I received this book free from Netgalley in exchange for an honest review. This does not affect my opinion of the book or the content of my review.The Philosopher and the Wolf: Lessons in Love, Death, and Happiness by Mark Rowlands
Published by Pegasus Books on June 14, 2011
Genres: Memoir, Non-Fiction, Philosophy
This fascinating book charts the relationship between Mark Rowlands, a rootless philosopher, and Brenin, his well-traveled wolf. After acquiring Brenin as a cub, it quickly became apparent that Breinin was never to be left alone, as the consequences to Mark's house and its contents were dire. As a result, Brenin and Mark went everywhere together-from classroom lecture to Ireland, England, and France. More than just an exotic pet, Brenin exerted an immense influence on Rowlands as both a person, and, strangely enough, as a philosopher, leading him to re-evaluate his attitude to love, happiness, nature and death. By turns funny (what do you do when your wolf eats your air-conditioning unit?) and poignant, this life-affirming book will make you reappraise what it means to be human.
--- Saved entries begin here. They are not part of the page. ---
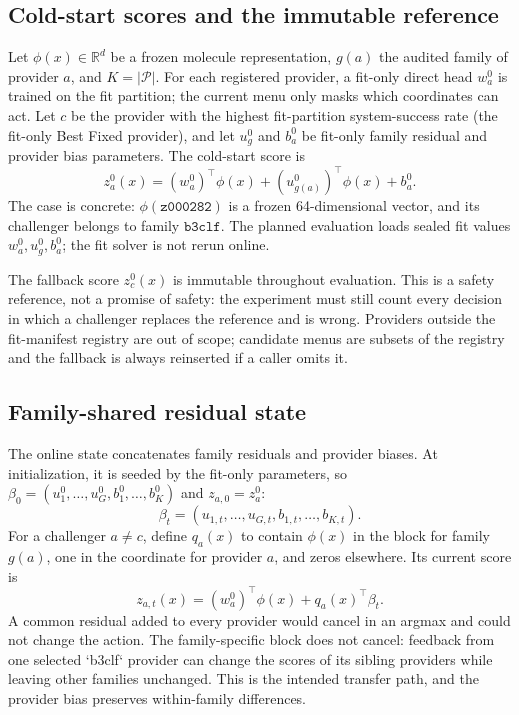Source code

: \documentclass[sigconf,anonymous]{aamas}
\begin{document}
\subsection{Cold-start scores and the immutable reference}
Let $\phi(x)\in\mathbb{R}^{d}$ be a frozen molecule representation, $g(a)$ the audited family of provider $a$, and $K=|\mathcal P|$. For each registered provider, a fit-only direct head $w_a^0$ is trained on the fit partition; the current menu only masks which coordinates can act. Let $c$ be the provider with the highest fit-partition system-success rate (the fit-only Best Fixed provider), and let $u_g^0$ and $b_a^0$ be fit-only family residual and provider bias parameters. The cold-start score is
$$
z_a^0(x)=(w_a^0)^\top\phi(x)+(u_{g(a)}^0)^\top\phi(x)+b_a^0.
$$
The case is concrete: $\phi(\texttt{z000282})$ is a frozen 64-dimensional vector, and its challenger belongs to family $\texttt{b3clf}$. The planned evaluation loads sealed fit values $w_a^0,u_g^0,b_a^0$; the fit solver is not rerun online.

The fallback score $z_c^0(x)$ is immutable throughout evaluation. This is a safety reference, not a promise of safety: the experiment must still count every decision in which a challenger replaces the reference and is wrong. Providers outside the fit-manifest registry are out of scope; candidate menus are subsets of the registry and the fallback is always reinserted if a caller omits it.

\subsection{Family-shared residual state}
The online state concatenates family residuals and provider biases. At initialization, it is seeded by the fit-only parameters, so $\beta_0=(u_1^0,\ldots,u_G^0,b_1^0,\ldots,b_K^0)$ and $z_{a,0}=z_a^0$:
$$
\beta_t=(u_{1,t},\ldots,u_{G,t},b_{1,t},\ldots,b_{K,t}).
$$
For a challenger $a\neq c$, define $q_a(x)$ to contain $\phi(x)$ in the block for family $g(a)$, one in the coordinate for provider $a$, and zeros elsewhere. Its current score is
$$
z_{a,t}(x)=(w_a^0)^\top\phi(x)+q_a(x)^\top\beta_t.
$$
A common residual added to every provider would cancel in an argmax and could not change the action. The family-specific block does not cancel: feedback from one selected `b3clf` provider can change the scores of its sibling providers while leaving other families unchanged. This is the intended transfer path, and the provider bias preserves within-family differences.
\end{document}
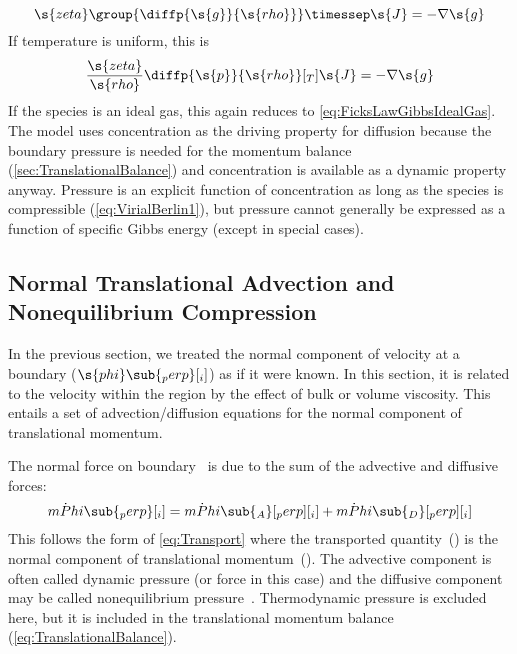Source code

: \begin{equation}
  \s{zeta}\group{\diffp{\s{g}}{\s{rho}}}\timessep\s{J} = -\nabla\s{g}
\end{equation}
If temperature is uniform, this is
\begin{equation}
  \frac{\s{zeta}}{\s{rho}}\diffp{\s{p}}{\s{rho}}[_T]\s{J} = -\nabla\s{g}
\end{equation}
If the species is an ideal gas, this again reduces to \autoref{eq:FicksLawGibbsIdealGas}.  The model uses concentration as the driving property for diffusion because the boundary pressure is needed for the momentum balance (\autoref{sec:TranslationalBalance}) and concentration is available as a dynamic property anyway.  Pressure is an explicit function of concentration as long as the species is compressible (\autoref{eq:VirialBerlin1}), but pressure cannot generally be expressed as a function of specific Gibbs energy (except in special cases).



\subsection{Normal Translational Advection and Nonequilibrium Compression}
\label{sec:NormalTransport}

In the previous section, we treated the normal component of velocity at a boundary ($\s{phi}\sub{_perp}[_i]$) as if it were known.  In this section, it is related to the velocity within the region by the effect of bulk or volume viscosity.  This entails a set of advection\slash{}diffusion equations for the normal component of translational momentum.

The normal force on boundary~ is due to the sum of the advective and diffusive forces:
\begin{equation}
  \label{eq:NormalForce}
  \dot{mPhi}\sub{_perp}[_i] = \dot{mPhi}\sub{_A}[_perp][_i] + \dot{mPhi}\sub{_D}[_perp][_i]
\end{equation}
This follows the form of \autoref{eq:Transport} where the transported quantity~() is the normal component of translational momentum~().  The advective component is often called dynamic pressure (or force in this case) and the diffusive component may be called nonequilibrium pressure~\cite{Meier2005}.  Thermodynamic pressure is excluded here, but it is included in the translational momentum balance (\autoref{eq:TranslationalBalance}).


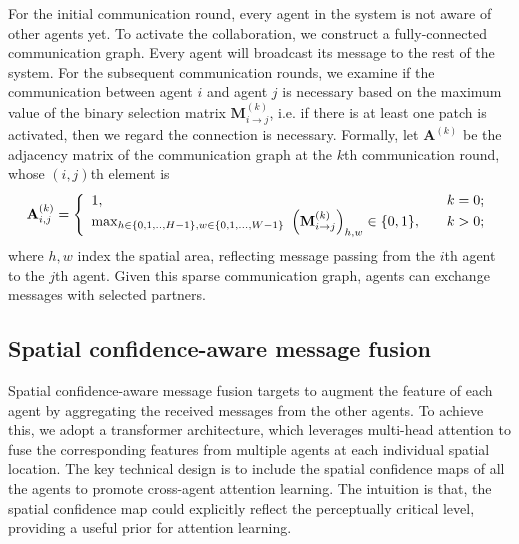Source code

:For the initial communication round, every agent in the system is not aware of other agents yet. To activate the collaboration, we construct a fully-connected communication graph. Every agent will broadcast its message to the rest of the system. For the subsequent communication rounds, we examine if the communication between agent $i$ and agent $j$ is necessary based on the maximum value of the binary selection matrix $\mathbf{M}_{i\rightarrow j}^{(k)}$, i.e. if there is at least one patch is activated, then we regard the connection is necessary. Formally, let $\mathbf{A}^{(k)}$ be the adjacency matrix of the communication graph at the $k$th communication round, whose $(i,j)$th element is \vspace{-1mm}
\begin{equation*}
 \mathbf{A}_{i,j}^{(k)}=\left\{
\begin{array}{lll}
1, &\quad k=0; \\
{\rm max}_{h \in \{0,1,..,H-1\},w \in \{0,1,...,W-1\}}~ \left( \mathbf{M}_{i\rightarrow j}^{(k)} \right)_{h,w} \in \{0, 1\}, &\quad k>0;
\end{array} \right.
\end{equation*}
where $h, w$ index the spatial area, reflecting message passing from the $i$th agent to the $j$th agent.  Given this sparse communication graph, agents can exchange messages with selected partners.


\vspace{-2mm}
\subsection{Spatial confidence-aware message fusion}
\label{sec:Fusion}
\vspace{-2mm}
Spatial confidence-aware message fusion targets to augment the feature of each agent by aggregating the received messages from the other agents. To achieve this, we adopt a transformer architecture, which leverages multi-head attention to fuse the corresponding features from multiple agents at each individual spatial location. The key technical design is to include the spatial confidence maps of all the agents to promote cross-agent attention learning. The intuition is that, the spatial confidence map could explicitly reflect the perceptually critical level, providing a useful prior for attention learning.

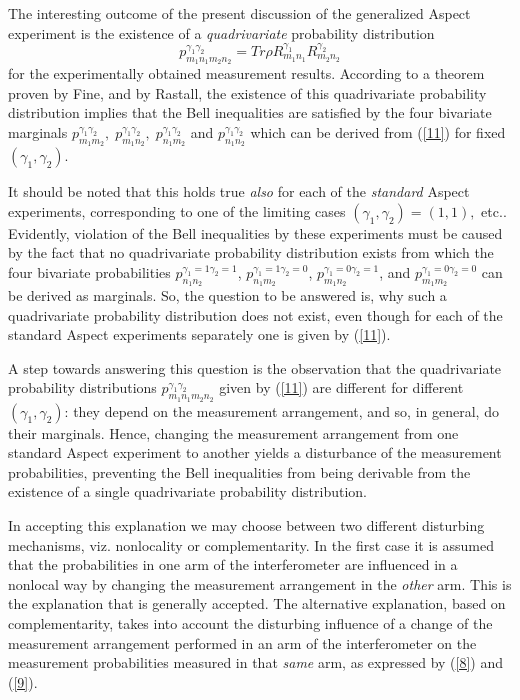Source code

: \documentclass{ws-procs975x65}
\begin{document}
{The interesting outcome of the present discussion of the
generalized Aspect experiment is the existence of a
\textit{quadrivariate} probability distribution
 \begin{equation}\label{11}p^{\gamma_1\gamma_2}_{{m}_{\!1}
{n}_{\!1} {m}_{2} {n}_{2}} = Tr \rho R^{\gamma_1}_{{m}_{\!1}
n_{\!1}}
 {R}^{\gamma_2}_{ {m}_{2} {n}_{2}}
\end{equation}
for the experimentally obtained measurement results. According to
a theorem proven by Fine\cite{Fine}, and by Rastall\cite{Ras83},
the existence of this quadrivariate probability distribution
implies that the Bell inequalities are satisfied by the four
bivariate marginals $p^{\gamma_1\gamma_2}_{{m}_{\!1} {m}_{2}},\;
p^{\gamma_1\gamma_2}_{{m}_{\!1}  {n}_{2}},\;
p^{\gamma_1\gamma_2}_{{n}_{\!1} {m}_{2}}$ and
$p^{\gamma_1\gamma_2}_{{n}_{\!1}  {n}_{2}}$ which can be derived
from (\ref{11}) for fixed $(\gamma_1,\gamma_2)$.

It should be noted that this holds true \textit{also} for each of
the \textit{standard} Aspect experiments, corresponding to one of
the limiting cases $(\gamma_1, \gamma_2)=(1,1),$ etc.. Evidently,
violation of the Bell inequalities by these experiments must be
caused by the fact that no quadrivariate probability distribution
exists from which the four bivariate probabilities
$p^{\gamma_1=1\gamma_2=1}_{{n}_{\!1} {n}_{2}}$,
$p^{\gamma_1=1\gamma_2=0}_{{n}_{\!1} {m}_{2}}$,
$p^{\gamma_1=0\gamma_2=1}_{{m}_{\!1} {n}_{2}}$,
 and $p^{\gamma_1=0\gamma_2=0}_{{m}_{\!1} {m}_{2}}$
 can be derived as marginals. So, the question to be answered is,
 why such a quadrivariate probability distribution does not exist,
 even though for each of the standard Aspect experiments separately
 one is given by (\ref{11}).

A step towards answering this question is the observation that the
quadrivariate probability distributions
$p^{\gamma_1\gamma_2}_{{m}_{\!1} {n}_{\!1} {m}_{2} {n}_{2}}$ given
by (\ref{11}) are different for different $(\gamma_1,\gamma_2)$:
they depend on the measurement arrangement, and so, in general, do
their marginals. Hence, changing the measurement arrangement from
one standard Aspect experiment to another yields a disturbance of
the measurement probabilities, preventing the Bell inequalities
from being derivable from the existence of a single quadrivariate
probability distribution.

In accepting this explanation we may choose between two different
disturbing mechanisms, viz. nonlocality or complementarity. In the
first case it is assumed that the probabilities in one arm of the
interferometer are influenced in a nonlocal way by changing the
measurement arrangement in the \textit{other} arm. This is the
explanation that is generally accepted. The alternative
explanation, based on complementarity, takes into account the
disturbing influence of a change of the measurement arrangement
performed in an arm of the interferometer on the measurement
probabilities measured in that \textit{same} arm, as expressed by
(\ref{8}) and (\ref{9}).

}
\end{document}

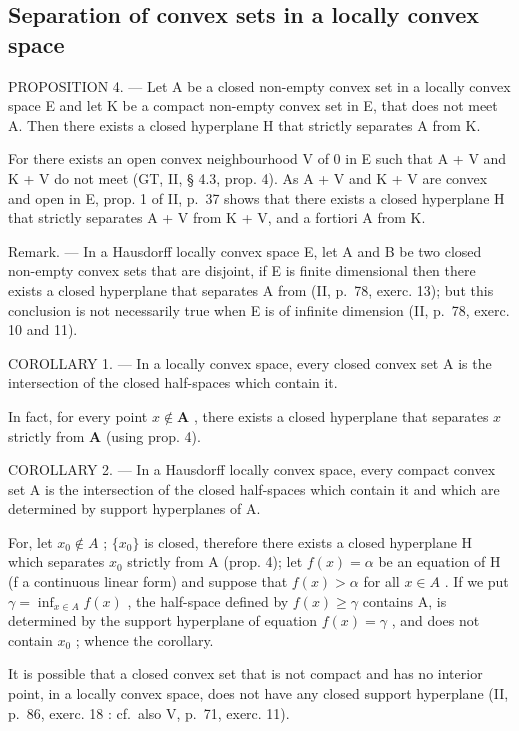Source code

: \subsection{Separation of convex sets in a locally convex space}

PROPOSITION 4. --- Let A be a closed non-empty convex set in a locally convex space E and let K be a compact non-empty convex set in E, that does not meet A. Then there exists a closed hyperplane H that strictly separates A from K.

For there exists an open convex neighbourhood V of 0 in E such that A + V and K + V do not meet (GT, II, § 4.3, prop. 4). As A + V and K + V are convex and open in E, prop. 1 of II, p.~37 shows that there exists a closed hyperplane H that strictly separates A + V from K + V, and a fortiori A from K.

Remark. --- In a Hausdorff locally convex space E, let A and B be two closed non-empty convex sets that are disjoint, if E is finite dimensional then there exists a closed hyperplane that separates A from (II, p.~78, exerc. 13); but this conclusion is not necessarily true when E is of infinite dimension (II, p.~78, exerc. 10 and 11).

COROLLARY 1. --- In a locally convex space, every closed convex set A is the intersection of the closed half-spaces which contain it.

In fact, for every point \(x \notin \mathbf{A}\) , there exists a closed hyperplane that separates \(x\) strictly from \(\mathbf{A}\) (using prop. 4).

COROLLARY 2. --- In a Hausdorff locally convex space, every compact convex set A is the intersection of the closed half-spaces which contain it and which are determined by support hyperplanes of A.

For, let \(x_{0} \notin A\) ; \(\{x_{0}\}\) is closed, therefore there exists a closed hyperplane H which separates \(x_{0}\) strictly from A (prop. 4); let \(f(x) = \alpha\) be an equation of H (f a continuous linear form) and suppose that \(f(x) > \alpha\) for all \(x \in A\) . If we put \(\gamma = \inf_{x \in A} f(x)\) , the half-space defined by \(f(x) \geqslant \gamma\) contains A, is determined by the support hyperplane of equation \(f(x) = \gamma\) , and does not contain \(x_{0}\) ; whence the corollary.

It is possible that a closed convex set that is not compact and has no interior point, in a locally convex space, does not have any closed support hyperplane (II, p.~86, exerc. 18 : cf.~also V, p.~71, exerc. 11).


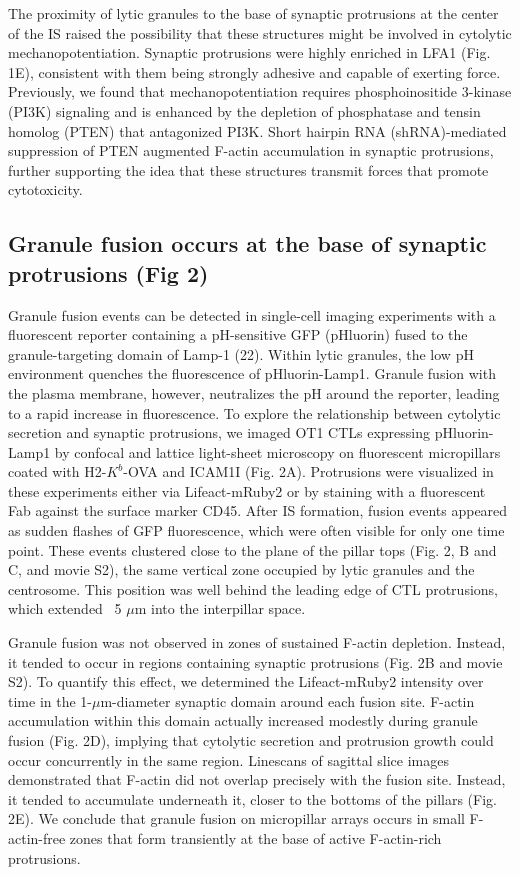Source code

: The proximity of lytic granules to the base of synaptic protrusions at the center of the IS raised the possibility that these structures might be involved in cytolytic mechanopotentiation. Synaptic protrusions were highly enriched in LFA1 (Fig. 1E), consistent with them being strongly adhesive and capable of exerting force. Previously, we found that mechanopotentiation requires phosphoinositide 3-kinase (PI3K) signaling and is enhanced by the depletion of phosphatase and tensin homolog (PTEN) that antagonized PI3K. Short hairpin RNA (shRNA)-mediated suppression of PTEN augmented F-actin accumulation in synaptic protrusions, further supporting the idea that these structures transmit forces that promote cytotoxicity.

\subsection{Granule fusion occurs at the base of synaptic protrusions (Fig 2)}
Granule fusion events can be detected in single-cell imaging experiments with a fluorescent reporter containing a pH-sensitive GFP (pHluorin) fused to the granule-targeting domain of Lamp-1 (22). Within lytic granules, the low pH environment quenches the fluorescence of pHluorin-Lamp1. Granule fusion with the plasma membrane, however, neutralizes the pH around the reporter, leading to a rapid increase in fluorescence. To explore the relationship between cytolytic secretion and synaptic protrusions, we imaged OT1 CTLs expressing pHluorin-Lamp1 by confocal and lattice  light-sheet
microscopy on fluorescent micropillars coated with H2-$K^{b}$-OVA and ICAM1I (Fig. 2A). Protrusions were visualized in these experiments either via Lifeact-mRuby2 or by staining with a fluorescent Fab against the surface marker CD45. After IS formation, fusion events appeared as sudden flashes of GFP fluorescence, which were often visible for only one time point. These events clustered close to the plane of the pillar tops (Fig. 2, B and C, and movie S2), the same vertical zone occupied by lytic granules and the centrosome. This position was well behind the leading edge of CTL protrusions, which extended ~5 $\mu$m into the interpillar space.


Granule fusion was not observed in zones of sustained F-actin depletion. Instead, it tended to occur in regions containing synaptic protrusions (Fig. 2B and movie S2). To quantify this effect, we determined the Lifeact-mRuby2 intensity over time in the 1-$\mu$m-diameter synaptic domain around each fusion site. F-actin accumulation within this domain actually increased modestly during granule fusion (Fig. 2D), implying that cytolytic secretion and protrusion growth could occur concurrently in the same region. Linescans of sagittal slice images demonstrated that F-actin did not overlap precisely with the fusion site. Instead, it tended to accumulate underneath it, closer to the bottoms of the pillars (Fig. 2E). We conclude that granule fusion on micropillar arrays occurs in small F-actin-free zones that form transiently at the base of active F-actin-rich protrusions.

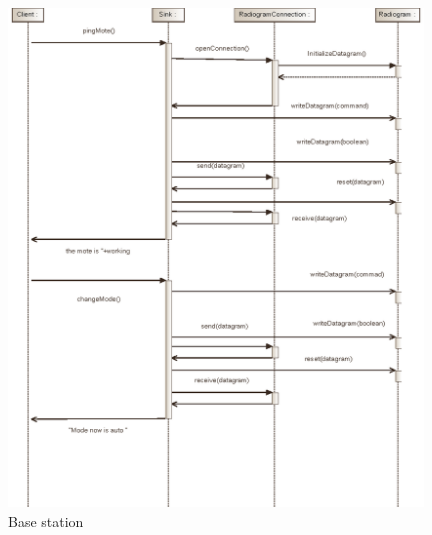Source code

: \documentclass[UKenglish,10pt,a4paper]{report}
\begin{document}
\begin{figure}[!ht]
	\caption{Base station}
	\label{fig:basestation}

	\centering
	\includegraphics[width=0.98\textwidth]{img/BaseStation.eps}
\end{figure}
\end{document}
This book is part memoir, part story of the 11 years spent with his wolf named Brenin and the impression that he made on his life, and part philosophical interpretation of what it means to be human. I can’t claim to be a true lover of Philosophy; however, this book and the author’s writing style kept me engaged. The novels main emphasis tends to focus on the differences between men and wolves from a philosophical stand point. Not only his personal philosophical views but also various different philosophers’ and how their opinions and views apply to certain situations.
The book does not consistently tell the story of his life with Brenin, rather there are bits and pieces interspersed throughout the book with philosophical concepts in between. I would have liked to see more time spent on the connection between him and Brenin because their relationship was pretty amazing.
“But when I remember Brenin, I remember also that what is most important is the you that remains when your calculations fail – when the schemes you have schemed shudder to a halt, and the lies you have lied stick in your throat. In the end, it’s all luck – all of it – and the gods can take away your luck as quickly as they confer it. What is most important is the person you are when your luck runs out.”
The novel was very intellectually stimulating; I just wish I had more knowledge of philosophy in order for me to be able to truly appreciate it. Insightful, nonetheless, and I did enjoy the experience.